■ Exercise data ■
===

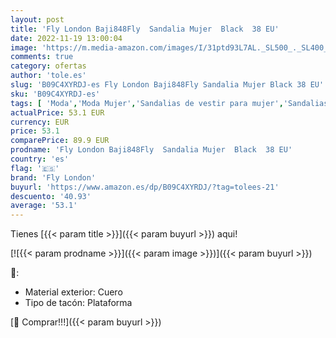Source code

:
 ```yaml
---
layout: post
title: 'Fly London Baji848Fly  Sandalia Mujer  Black  38 EU'
date: 2022-11-19 13:00:04
image: 'https://m.media-amazon.com/images/I/31ptd93L7AL._SL500_._SL400_.jpg'
comments: true
category: ofertas
author: 'tole.es'
slug: 'B09C4XYRDJ-es Fly London Baji848Fly Sandalia Mujer Black 38 EU'
sku: 'B09C4XYRDJ-es'
tags: [ 'Moda','Moda Mujer','Sandalias de vestir para mujer','Sandalias y palas de mujer','Zapatos para mujer','fly london','sandalia','🇪🇸', ]
actualPrice: 53.1 EUR
currency: EUR
price: 53.1
comparePrice: 89.9 EUR
prodname: 'Fly London Baji848Fly  Sandalia Mujer  Black  38 EU'
country: 'es'
flag: '🇪🇸'
brand: 'Fly London'
buyurl: 'https://www.amazon.es/dp/B09C4XYRDJ/?tag=tolees-21'
descuento: '40.93'
average: '53.1'
---
```


Tienes [{{< param title >}}]({{< param buyurl >}}) aqui!

[![{{< param prodname >}}]({{< param image >}})]({{< param buyurl >}})

🔎:

- Material exterior: Cuero
- Tipo de tacón: Plataforma

[🛒 Comprar!!!]({{< param buyurl >}})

===

■ Task brief ■
Take from the listing above each line containing "param".

■ Output ■
Tienes [{{< param title >}}]({{< param buyurl >}}) aqui!
[![{{< param prodname >}}]({{< param image >}})]({{< param buyurl >}})
[🛒 Comprar!!!]({{< param buyurl >}})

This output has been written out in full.